El jardinero agita el cuerpo bajo la lluvia, como un hipopótamo.
– Han mandado al peor de todos. Si te busca, te encontrará.
– Soy yo quien lo busca a él. ¿Dónde está?
– ¿Cómo quieres que lo sepa? -La voz de Kürsat suena falsa. De pronto, vuelve a asaltarla una sospecha. Casi había olvidado esa vertiente de su historia: ¿quién la traicionó? ¿Quién reveló a Akarsa que se escondía en los baños de Gurdilek? Se reserva la pregunta para más adelante…-. ¿Aún la tienes? ¿Dónde está la droga? -pregunta el químico con excesiva precipitación.
– Te repito que he perdido la memoria.
– Si quieres negociar, no puedes volver con las manos vacías. Es tu única posibilidad de…
– ¿Por qué lo hice? -le pregunta de repente-. ¿Por qué quise engañar a todo el mundo?
– Eso solo lo sabes tú.
– Te impliqué en mi huida. Te puse en peligro. Tuve que darte alguna razón.
El químico esboza un gesto vago.
– Nunca aceptaste nuestro destino. Decías que nos reclutaron a la fuerza. Que no nos dejaron elección. Pero ¿qué elección? Sin ellos, seguiríamos siendo pastores. Patanes perdidos en el culo de Anatolia.
– Si soy traficante, tendré dinero. ¿Por qué no desaparecí, simplemente? ¿Por qué robé la heroína?
– Necesitabas algo más -rezonga Kürsat-. Joderles el tinglado. Enfrentar a los clanes entre sí. Esa misión te ofrecía la ocasión de vengarte. Cuando los uzbekos y los rusos vengan aquí, será la hecatombe.
La lluvia afloja, la noche cae. El Jardinero se desdibuja en la oscuridad, como si se apagara lentamente. Sobre sus cabezas, las cúpulas de las mezquitas parecen fosforescentes.
La idea de la traición vuelve con fuerza a la mente de Sema: ahora tiene que llegar hasta el final, acabar el trabajo sucio.
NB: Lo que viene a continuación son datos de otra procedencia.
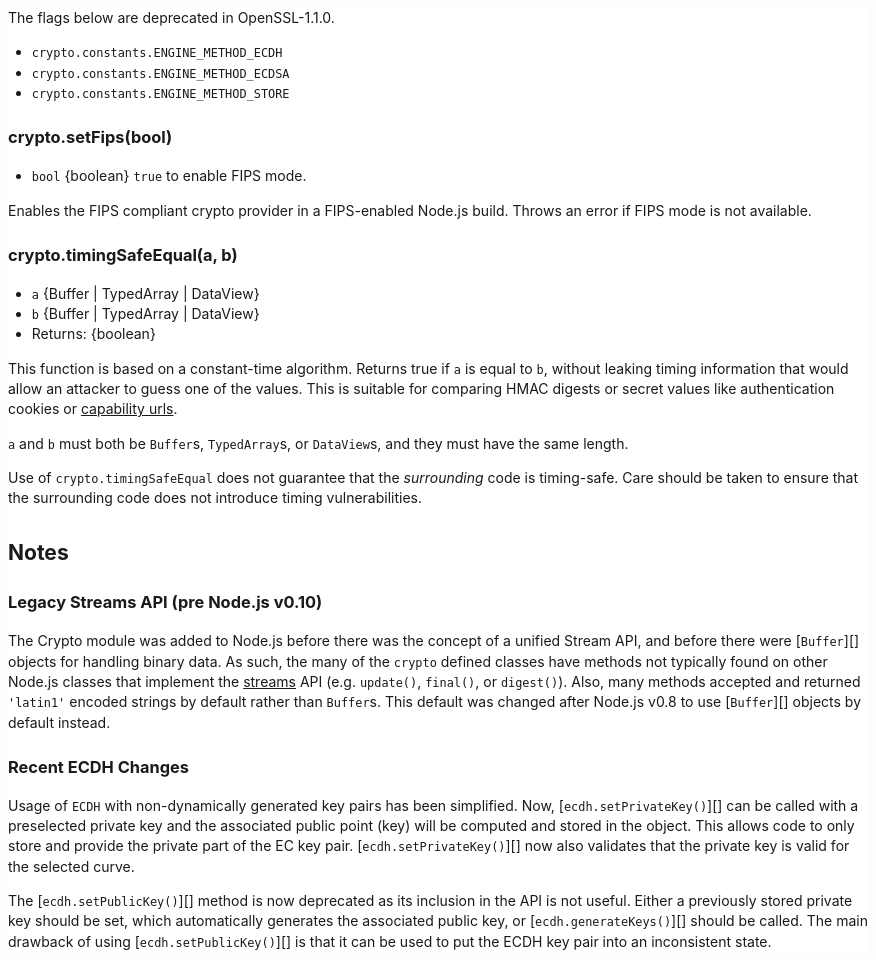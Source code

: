 The flags below are deprecated in OpenSSL-1.1.0.

* `crypto.constants.ENGINE_METHOD_ECDH`
* `crypto.constants.ENGINE_METHOD_ECDSA`
* `crypto.constants.ENGINE_METHOD_STORE`

### crypto.setFips(bool)



* `bool` {boolean} `true` to enable FIPS mode.

Enables the FIPS compliant crypto provider in a FIPS-enabled Node.js build. Throws an error if FIPS mode is not available.

### crypto.timingSafeEqual(a, b)



* `a` {Buffer | TypedArray | DataView}
* `b` {Buffer | TypedArray | DataView}
* Returns: {boolean}

This function is based on a constant-time algorithm. Returns true if `a` is equal to `b`, without leaking timing information that would allow an attacker to guess one of the values. This is suitable for comparing HMAC digests or secret values like authentication cookies or [capability urls](https://www.w3.org/TR/capability-urls/).

`a` and `b` must both be `Buffer`s, `TypedArray`s, or `DataView`s, and they must have the same length.

Use of `crypto.timingSafeEqual` does not guarantee that the *surrounding* code is timing-safe. Care should be taken to ensure that the surrounding code does not introduce timing vulnerabilities.

## Notes

### Legacy Streams API (pre Node.js v0.10)

The Crypto module was added to Node.js before there was the concept of a unified Stream API, and before there were [`Buffer`][] objects for handling binary data. As such, the many of the `crypto` defined classes have methods not typically found on other Node.js classes that implement the [streams](stream.html) API (e.g. `update()`, `final()`, or `digest()`). Also, many methods accepted and returned `'latin1'` encoded strings by default rather than `Buffer`s. This default was changed after Node.js v0.8 to use [`Buffer`][] objects by default instead.

### Recent ECDH Changes

Usage of `ECDH` with non-dynamically generated key pairs has been simplified. Now, [`ecdh.setPrivateKey()`][] can be called with a preselected private key and the associated public point (key) will be computed and stored in the object. This allows code to only store and provide the private part of the EC key pair. [`ecdh.setPrivateKey()`][] now also validates that the private key is valid for the selected curve.

The [`ecdh.setPublicKey()`][] method is now deprecated as its inclusion in the API is not useful. Either a previously stored private key should be set, which automatically generates the associated public key, or [`ecdh.generateKeys()`][] should be called. The main drawback of using [`ecdh.setPublicKey()`][] is that it can be used to put the ECDH key pair into an inconsistent state.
– Y tú -pregunta con voz gélida-, ¿cómo es que sigues vivo? ¿No vinieron a interrogarte?
– Sí, claro que sí.
– ¿No les contaste nada?
El químico parece agitado por un escalofrío.
– No tenía nada que contarles. No sabía nada. Me limité a transformar la heroína en París y volví aquí. Tú no dabas señales de vida. Nadie sabía dónde estabas. Y yo menos que nadie. -Le tiembla la voz. De pronto, Sema siente lástima por él. «Kürsat, mi Kürsat, ¿cómo has conseguido sobrevivir tanto tiempo?» El grueso químico añade de un tirón-: Confiaron en mí, Sema. Te lo juro. Había hecho mi parte del trabajo. No tenía noticias tuyas. A partir del momento en que te escondiste donde Gurdilek, pensé…
– ¿Quién ha hablado de Gurdilek? ¿He hablado yo de Gurdilek?
Sema acaba de comprenderlo: Kürsat lo sabía todo, pero solo reveló a Akarsa parte de la verdad. Se libró contándoles dónde se ocultaba, pero no les dijo que se había operado la cara. Así era como había negociado con su conciencia su «hermano de sangre».
Por un segundo, el químico se queda boquiabierto, como si la barbilla le pesara demasiado. Al segundo siguiente, mete la mano bajo una tela de plástico. Sema apunta la Glock por debajo del poncho y dispara. El jardinero cae de bruces sobre los tarros que protegen los retoños.
Sema se arrodilla junto a él: es su segundo asesinato, tras el de Schiffer. Pero, a juzgar por la seguridad de su gesto, comprende que ya había matado antes. Y de ese modo, con un arma de mano, a bocajarro. ¿Cuándo? ¿Cuántas veces? No lo recuerda. A ese respecto, su memoria es una sucesión de compartimientos estancos.